At 130 Feet, That's A Lot Of Yacht -- Montlake Neighbors Check Out New Arrival - And The Rumors Fly

Oh, what modern conveniences money can buy.

Things like a 130-foot yacht. A color-coordinated speedboat. A matching helicopter.

Yep, a helicopter that whirls up, up and away from the deck of the Attessa, moored at the Seattle Yacht Club.

"I imagine it's the new toy," said Sgt. Duane Hoekstra of the Seattle Harbor Patrol.

What money hasn't bought Montana industrialist Dennis Washington, among the Attessa's four owners, is invisibility.

Washington is the one to whom Burlington Northern quietly sold the railroad right of way in 1988 that the city needed to complete the Burke-Gilman Trail.

Then-Mayor Charles Royer fumed that Washington's offer to hand the land over to the city - provided he got prime moorage for a yacht he was having built - amounted to horse trading with a stolen horse. The city never gave in.

According to Coast Guard records, four partners, including Washington and Dorn Parkinson, took ownership of the Attessa this March. Until 1989, Parkinson was listed as the registered owner of the vessel, built in 1984 in Hong Kong.

The estimated value of the vessel is between $4 million and $6 million.

A man who identified himself as the boat's captain said the yacht's owner was in Europe and could not be reached for an interview. The captain declined further comment.

Montlake neighbors first saw the immense white yacht, which stretches almost 100 feet longer than its dock mates, a few weeks ago.

Patsy and Charles Davis, who eat on the outside deck of their Montlake home, noticed the vessel slowly mooring.

"We tore out to have a look at it," Patsy Davis said. "It's a beautiful yacht. It's spectacular. The stainless-steel rails on the back remind you of the casino, the Monte Carlo."

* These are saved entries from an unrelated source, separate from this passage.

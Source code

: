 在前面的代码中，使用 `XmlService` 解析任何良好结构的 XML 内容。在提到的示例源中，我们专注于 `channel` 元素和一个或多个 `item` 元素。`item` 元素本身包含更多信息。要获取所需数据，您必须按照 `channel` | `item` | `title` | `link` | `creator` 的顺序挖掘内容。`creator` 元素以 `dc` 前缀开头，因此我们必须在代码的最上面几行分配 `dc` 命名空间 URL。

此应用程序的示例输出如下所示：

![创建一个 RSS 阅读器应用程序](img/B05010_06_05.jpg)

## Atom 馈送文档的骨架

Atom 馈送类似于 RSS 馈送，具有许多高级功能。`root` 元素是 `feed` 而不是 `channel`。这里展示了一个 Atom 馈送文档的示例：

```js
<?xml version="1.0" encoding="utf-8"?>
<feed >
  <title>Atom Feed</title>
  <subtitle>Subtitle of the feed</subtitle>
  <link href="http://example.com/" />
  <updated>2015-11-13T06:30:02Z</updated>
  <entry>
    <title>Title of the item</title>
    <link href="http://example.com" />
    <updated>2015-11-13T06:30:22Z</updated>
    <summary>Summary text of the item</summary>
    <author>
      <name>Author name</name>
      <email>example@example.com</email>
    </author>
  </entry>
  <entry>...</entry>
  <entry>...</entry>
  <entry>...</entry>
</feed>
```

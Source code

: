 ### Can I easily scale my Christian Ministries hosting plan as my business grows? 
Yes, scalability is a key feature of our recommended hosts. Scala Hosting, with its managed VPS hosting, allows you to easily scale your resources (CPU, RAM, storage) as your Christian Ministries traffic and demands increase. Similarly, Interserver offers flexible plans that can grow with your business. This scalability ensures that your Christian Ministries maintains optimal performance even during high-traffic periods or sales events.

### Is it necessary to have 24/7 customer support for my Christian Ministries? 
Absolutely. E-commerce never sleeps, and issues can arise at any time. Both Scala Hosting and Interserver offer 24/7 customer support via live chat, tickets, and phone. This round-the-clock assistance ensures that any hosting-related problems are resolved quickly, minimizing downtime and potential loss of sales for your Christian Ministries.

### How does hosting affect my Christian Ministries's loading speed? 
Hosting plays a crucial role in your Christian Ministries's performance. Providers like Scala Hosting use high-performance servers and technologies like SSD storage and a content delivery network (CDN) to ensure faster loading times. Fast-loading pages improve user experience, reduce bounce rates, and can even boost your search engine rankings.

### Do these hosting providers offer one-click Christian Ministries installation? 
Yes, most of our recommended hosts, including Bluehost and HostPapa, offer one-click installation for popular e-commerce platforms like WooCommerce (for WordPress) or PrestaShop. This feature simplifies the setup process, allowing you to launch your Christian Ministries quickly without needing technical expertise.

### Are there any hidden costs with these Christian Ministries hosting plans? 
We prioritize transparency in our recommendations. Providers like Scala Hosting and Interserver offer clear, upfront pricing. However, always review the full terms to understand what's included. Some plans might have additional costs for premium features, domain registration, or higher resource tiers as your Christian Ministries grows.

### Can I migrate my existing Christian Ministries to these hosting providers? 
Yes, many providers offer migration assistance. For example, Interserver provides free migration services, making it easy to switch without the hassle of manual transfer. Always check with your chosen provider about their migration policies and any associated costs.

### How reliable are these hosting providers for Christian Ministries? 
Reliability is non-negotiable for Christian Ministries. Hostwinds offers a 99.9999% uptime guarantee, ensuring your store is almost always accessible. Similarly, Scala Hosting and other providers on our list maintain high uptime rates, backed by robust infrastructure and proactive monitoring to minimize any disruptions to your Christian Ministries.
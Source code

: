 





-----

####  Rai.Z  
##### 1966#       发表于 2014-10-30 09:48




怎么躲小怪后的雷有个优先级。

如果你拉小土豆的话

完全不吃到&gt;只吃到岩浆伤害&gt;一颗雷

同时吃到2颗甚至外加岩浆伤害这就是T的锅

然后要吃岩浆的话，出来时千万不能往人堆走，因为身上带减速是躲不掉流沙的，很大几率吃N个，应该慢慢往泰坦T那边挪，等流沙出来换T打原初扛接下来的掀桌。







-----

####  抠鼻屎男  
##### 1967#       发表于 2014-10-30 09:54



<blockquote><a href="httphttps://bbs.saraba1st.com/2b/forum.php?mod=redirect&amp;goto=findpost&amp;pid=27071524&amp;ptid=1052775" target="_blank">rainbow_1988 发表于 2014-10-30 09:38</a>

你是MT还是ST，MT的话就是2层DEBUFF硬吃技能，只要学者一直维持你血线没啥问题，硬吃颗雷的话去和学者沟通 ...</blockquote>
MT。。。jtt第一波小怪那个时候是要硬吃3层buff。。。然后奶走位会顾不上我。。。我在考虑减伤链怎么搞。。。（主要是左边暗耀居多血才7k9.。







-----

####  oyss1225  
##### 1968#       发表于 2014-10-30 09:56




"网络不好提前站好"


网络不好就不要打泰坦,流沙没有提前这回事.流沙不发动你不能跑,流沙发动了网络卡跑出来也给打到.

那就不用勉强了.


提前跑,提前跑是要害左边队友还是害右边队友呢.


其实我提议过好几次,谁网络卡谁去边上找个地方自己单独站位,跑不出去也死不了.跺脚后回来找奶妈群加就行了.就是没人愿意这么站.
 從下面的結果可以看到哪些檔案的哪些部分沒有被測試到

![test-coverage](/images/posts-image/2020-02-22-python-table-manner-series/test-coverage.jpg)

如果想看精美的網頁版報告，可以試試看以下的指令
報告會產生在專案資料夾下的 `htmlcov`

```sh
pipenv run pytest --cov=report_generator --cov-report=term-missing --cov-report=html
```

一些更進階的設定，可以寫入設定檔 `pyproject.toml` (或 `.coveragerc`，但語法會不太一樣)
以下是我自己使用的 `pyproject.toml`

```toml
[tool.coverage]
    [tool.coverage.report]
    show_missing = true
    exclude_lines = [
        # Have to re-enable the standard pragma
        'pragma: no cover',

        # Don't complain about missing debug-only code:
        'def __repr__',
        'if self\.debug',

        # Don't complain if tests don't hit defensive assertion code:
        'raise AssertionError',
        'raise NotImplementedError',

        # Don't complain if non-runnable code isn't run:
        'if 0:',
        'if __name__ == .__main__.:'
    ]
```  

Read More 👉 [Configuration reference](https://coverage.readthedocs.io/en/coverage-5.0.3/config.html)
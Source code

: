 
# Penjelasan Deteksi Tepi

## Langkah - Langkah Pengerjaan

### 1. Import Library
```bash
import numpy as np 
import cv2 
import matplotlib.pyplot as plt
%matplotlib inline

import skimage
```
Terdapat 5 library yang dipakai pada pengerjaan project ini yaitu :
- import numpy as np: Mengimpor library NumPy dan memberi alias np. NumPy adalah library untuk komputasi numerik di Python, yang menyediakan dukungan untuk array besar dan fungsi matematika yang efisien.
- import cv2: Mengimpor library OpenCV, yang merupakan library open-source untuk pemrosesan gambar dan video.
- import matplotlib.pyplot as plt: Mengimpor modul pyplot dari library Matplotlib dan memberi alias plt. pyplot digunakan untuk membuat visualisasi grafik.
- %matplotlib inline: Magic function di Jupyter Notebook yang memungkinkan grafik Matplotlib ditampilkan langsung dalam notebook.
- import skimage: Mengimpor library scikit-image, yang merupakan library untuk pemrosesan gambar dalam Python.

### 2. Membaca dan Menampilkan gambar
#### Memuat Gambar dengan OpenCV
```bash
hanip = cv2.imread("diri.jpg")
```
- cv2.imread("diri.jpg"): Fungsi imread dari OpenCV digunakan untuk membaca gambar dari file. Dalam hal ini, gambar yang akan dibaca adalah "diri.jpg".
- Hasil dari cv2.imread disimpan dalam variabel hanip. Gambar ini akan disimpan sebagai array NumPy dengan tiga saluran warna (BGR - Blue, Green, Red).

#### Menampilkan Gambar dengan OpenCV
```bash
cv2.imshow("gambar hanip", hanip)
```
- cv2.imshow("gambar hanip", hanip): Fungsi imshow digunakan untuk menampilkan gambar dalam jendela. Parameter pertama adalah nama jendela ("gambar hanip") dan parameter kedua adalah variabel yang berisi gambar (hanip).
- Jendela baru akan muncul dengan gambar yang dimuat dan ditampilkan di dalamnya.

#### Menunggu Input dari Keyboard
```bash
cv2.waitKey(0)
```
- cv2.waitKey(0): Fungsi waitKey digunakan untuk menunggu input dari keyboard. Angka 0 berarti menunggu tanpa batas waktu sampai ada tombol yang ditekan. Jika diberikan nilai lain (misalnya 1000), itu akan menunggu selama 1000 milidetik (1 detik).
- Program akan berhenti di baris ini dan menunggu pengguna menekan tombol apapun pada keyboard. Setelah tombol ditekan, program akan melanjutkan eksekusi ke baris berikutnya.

Rumors ripped through the classy neighborhood. Washington plowed millions into reconditioning the yacht and another million on the helicopter. It's all hearsay, Charles Davis says, but the rumors and the boat have enlivened Montlake.

"It's quite an ornament to the neighborhood," he said.

During early-morning takeoffs and late-afternoon landings last week, however, Attessa's helicopter noise sliced the area's serenity to bits, one neighbor groused.

A phone call to the Seattle Yacht Club - where even seaplane pilots are admonished not to take off or land - fixed that.

Otherwise, there's not too much more authorities can say to someone with a helicopter on board a yacht. It's not like Children's Hospital, said a Federal Aviation Administration spokesman. That facility has to have a permit for a helicopter.

Having enough money to take off from Attessa's deck has freed the yacht's owners from most of the rules that regulate flights from traditional helipads on land.

So far, there have been few accidents involving such aircraft over the water, local officials say. Because helicopters don't come cheap and because most seagoing vessels in this area aren't big enough to handle a chopper, they can count on one hand the number of yachts they've seen equipped with them.

Even the Coast Guard doesn't hold much sway with pleasure yachts like the Attessa. More and more are being carefully crafted to weigh in under the limit that triggers inspections, said John Dwyer, chief of the vessel-inspection branch.

A vessel that weighs more than 300 gross tons and goes out to sea must be inspected by the Coast Guard.

If such a vessel has a helicopter, it must have regulation decks where the aircraft lands and must meet stringent requirements for firefighting equipment and lighting of the helicopter landing area. When the chopper goes up, people cannot be in nearby quarters.

But because the Attessa weighs in at 293 gross tons, none of the regulations apply.